World Artists and their Story, 6 – Olaf Mooij

At Art The Hague Olaf Mooij’s work was on show. I saw glass jars in various sizes, but also wooden objects, fur, fossils and African shields – so it seemed at first sight. It can all be traced back to one thing: the car as a living being.

Olaf Mooij: ‘My father had a good relationship with his car. When he returned home after a drive, he pushed the car door back and then he gave the car a pat on the roof. ‘Well done, boy’, he often said.  Many years later, I was already an artist, I met a man who told me that he didn’t know what to with his old car, it was an old Ford Taunus.’

Dreaming car

‘This man was a wig maker. I got an idea. I changed the Ford Taunus into a Hair Car, it was my first hair car. After this came the idea for the Braincar, which was made on a much larger Ford, namely a Ford Mercury.’ On the roof of the Ford Mercury he installed a large brain, the various lobes lifelike along and through each other.  

By day he drove the car through neighbourhoods in Rotterdam and other places. The brain car was also to be seen in front of the doors of Rotterdam’s Raw Art Fair and later at Korte Voorhout, the stately avenue in The Hague.

In the evenings the car started to dream. Through video projections on the matt white brain you could see the events of the day passing by. Mooij: ‘At one point I thought ‘The car behaves like a human being. But what happens if it dies? Then there must be a new born.’ That was the beginning of a whole series of new artworks.

African shields

You see the birth of a new car. At the very first start there is a kind of spawn with algae amber oil. You see it floating in one of the larger jars. At one point the miracle of life shoots into it. Then you see in another bottle an embryo – it’s a very small car. The umbilical cord still hanging on. In another pot you see a growing car. It even begins to have a bodywork.

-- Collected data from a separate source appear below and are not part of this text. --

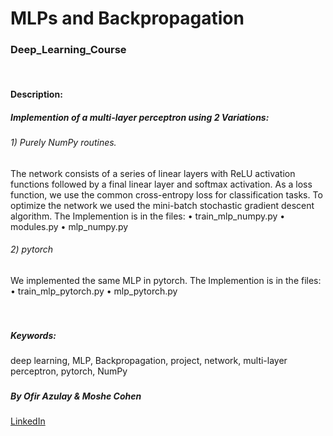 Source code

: # MLPs and Backpropagation

### Deep_Learning_Course



<br/>

#### Description: 
##### Implemention of a multi-layer perceptron using 2 Variations:
###### 1) Purely NumPy routines.
The network consists of a series of linear layers with ReLU activation functions followed by a final linear layer and
softmax activation. As a loss function, we use the common cross-entropy loss for classification
tasks. To optimize the network we used the mini-batch stochastic gradient descent
algorithm. 
The Implemention is in the files:
• train_mlp_numpy.py
• modules.py
• mlp_numpy.py

###### 2) pytorch
We implemented the same MLP in pytorch.
The Implemention is in the files:
• train_mlp_pytorch.py
• mlp_pytorch.py

<br/>
   
###
##### Keywords: 
deep learning, MLP, Backpropagation, project, network, multi-layer perceptron, pytorch, NumPy
###

##### By Ofir Azulay & Moshe Cohen
[LinkedIn](https://www.linkedin.com/in/ofir-azulay/)
##
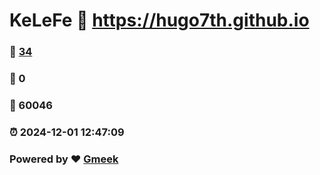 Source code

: # KeLeFe :link: https://hugo7th.github.io 
### :page_facing_up: [34](https://hugo7th.github.io/tag.html) 
### :speech_balloon: 0 
### :hibiscus: 60046 
### :alarm_clock: 2024-12-01 12:47:09 
### Powered by :heart: [Gmeek](https://github.com/Meekdai/Gmeek)
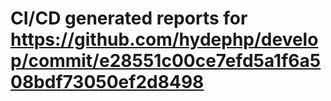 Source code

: # CI/CD generated reports for https://github.com/hydephp/develop/commit/e28551c00ce7efd5a1f6a508bdf73050ef2d8498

Mooij: ‘The car is a red blood cell moving through the veins of a body, the road network.’After the car has taken shape in the pots with yellow-brown oil, it is time for the trips. You see a car trunk in fur lying flat on the ground, the car as a fossil, the car as a kit, also flat on the ground. Aditionally you see  African escutcheons, shields, but on closer inspection it’s also the car, now seen from above.

Artists workshop

Olaf Mooij: ‘Just like my father, many people have an emotional connection with their car. It’s a nice opening to look at a new way to something familiar. A door opens, as it were. That includes myself. When I came up with the idea of the brains, the rest followed, starting with the idea of the birth. And then the other ideas and artworks. That brain car is my key work.’

Mooij works in a large artists’ workplace in the port of Rotterdam: the foundation Kunst & Complex.  It employs 25 artists. In addition to the Kunst & Complex there is the Atelier Van Lieshout (AVL). Van Lieshout was originally one of the 25 artists and still has a space in Kunst & Complex.

Weir wood

Olaf Mooij likes recycling material. For his African shields – which prove to be no shields, but cars – he uses wood that he found in the harbor. ‘Weir wood, they use it for fixing loads in the ships.’All the glass jars, bottles and glass pots have been used before as well.

Mooij graduated in 1983 at the Rotterdam Academy of Fine Arts at the department of Spatial Idea Development, which is the modern sculpture department. He is an artist since 1983. How is art life? ‘Difficult sometimes. I can live from it. Also in the past, but then there were more grants. Now there are fewer grants, but fortunately I have more sales.’